Il Post torna sul tema delle province, con un articolo molto dettagliato (e un rinvio all’articolo di Riccardo Ferrazza molto prezioso).

Malgrado una certa semplificazione giornalistica e nonostante dichiarazioni poco chiare («Abbiamo abolito i politici dalle province», Matteo Renzi durante una conferenza stampa in aprile), la riforma delle province convertita in legge lo scorso aprile dalla Camera (si trattava del cosiddetto “Disegno di legge Delrio”, il numero 1542-B) non prevede un’abolizione, ma una sostituzione con nuovi enti che continueranno a occuparsi di edilizia scolastica, tutela e valorizzazione dell’ambiente, trasporti, strade provinciali e per i quali (a differenza di prima) non ci saranno più elezioni dirette. Tra le modifiche sostanziali della riforma c’è infatti la modalità di elezione delle varie cariche: il presidente, i rappresentanti delle assemblee e del consiglio verranno infatti votati da sindaci, consiglieri comunali e provinciali uscenti della provincia stessa. Gli eletti (sempre sindaci e consiglieri) non percepiranno alcuna indennità.

Ora, non solo non abbiamo abolito i politici, ma questi contano molto più di prima. Non ricevono uno stipendio (sulla base di una linea che l’unica cosa che non abolisce è la demagogia), ma gestiscono un potere analogo a quello di prima.

La novità è che vanno a elezione, ma tra di loro, potremmo dire, e si tratta delle uniche elezioni in cui invece degli exit poll potremmo fare gli entry poll, perché il risultato si conosce prima di votare.

Si dice: ma sono elezioni di secondo livello e se ci si mette d’accordo prima è per dare rappresentanza a tutti i territori.

Se si finisce in un listone unico – con la giustificazione (scusa, la chiamano quelli che ne rimangono fuori) di dare rappresentanza a tutti i territori – ci troviamo di fronte non a una elezione di secondo livello, ma di terzo (con il terzo livello, quello formale, che è solo apparente).

Nel senso che ovviamente sono i partiti a decidere tutto quanto. Ma ovviamente non lo fanno sulla base di un voto (tipo primarie) o sulla base di una legge che garantisca la democrazia interna dei partiti politici (quasi tutti personali, oggigiorno) che almeno darebbe dignità a quell’elezione. Lo fanno in base agli equilibri interni, che ci si può solo augurare che siano davvero democratici, perché non c’è legge né prescrizione sul punto.

Quindi, ricapitolando, ecco i tre livelli:

Livello 1: spartite le quote tra partiti (in base alla consistenza) in ciascuno di questi si stabilisce chi ci va.

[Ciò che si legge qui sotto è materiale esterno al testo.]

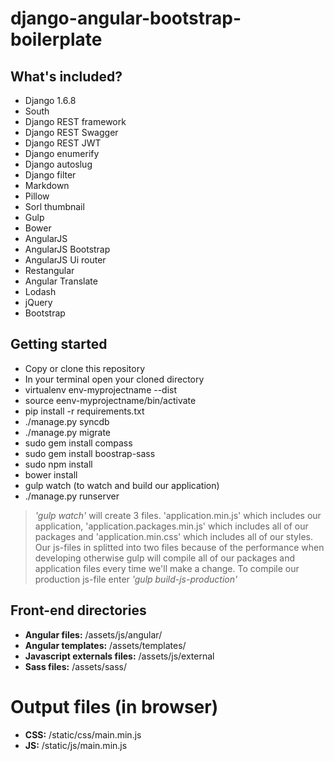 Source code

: django-angular-bootstrap-boilerplate
====================================

What's included?
-
* Django 1.6.8
* South
* Django REST framework
* Django REST Swagger
* Django REST JWT
* Django enumerify
* Django autoslug
* Django filter
* Markdown
* Pillow
* Sorl thumbnail
* Gulp
* Bower
* AngularJS
* AngularJS Bootstrap
* AngularJS Ui router
* Restangular
* Angular Translate
* Lodash
* jQuery
* Bootstrap

Getting started
-
* Copy or clone this repository
* In your terminal open your cloned directory
* virtualenv env-myprojectname --dist
* source eenv-myprojectname/bin/activate
* pip install -r requirements.txt
* ./manage.py syncdb
* ./manage.py migrate
* sudo gem install compass
* sudo gem install boostrap-sass
* sudo npm install
* bower install
* gulp watch (to watch and build our application)
* ./manage.py runserver


> *'gulp watch'* will create 3 files. 'application.min.js' which includes our application, 'application.packages.min.js' which includes all of our packages and 'application.min.css' which includes all of our styles.
> Our js-files in splitted into two files because of the performance when developing otherwise gulp will compile all of our packages and application files every time we'll make a change.
> To compile our production js-file enter *'gulp build-js-production'*

Front-end directories
-
* **Angular files:** /assets/js/angular/
* **Angular templates:** /assets/templates/
* **Javascript externals files:** /assets/js/external
* **Sass files:** /assets/sass/

Output files (in browser)
====================================
* **CSS:** /static/css/main.min.js
* **JS:** /static/js/main.min.js
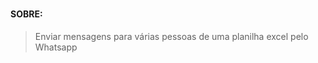 ### <h4>SOBRE:</h4>

<blockquote> Enviar mensagens para várias pessoas de uma planilha excel pelo Whatsapp </blockquote>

Livello 2: si confluisce nelle liste uniche condivise con gli altri (quindi c’è una selezione, perché per rappresentare ogni territorio qualcuno deve rinunciare per far posto all’altro).

Livello 3: la platea vota qualcosa che è stato deciso altrove.

Un Porcellum a strati, senza particolari garanzie, senza controllo. Dove i politici scelgono se stessi, ovviamente, e i partiti decidono tutto quanto. Una lasagna, che in alcune località si chiama pasticcio. Se pensate che l’atteggiamento potrebbe valere anche per il Senato, forse, avrete occasione di rifletterci un po’.

Prima che sia già tutto deciso, perché lo è.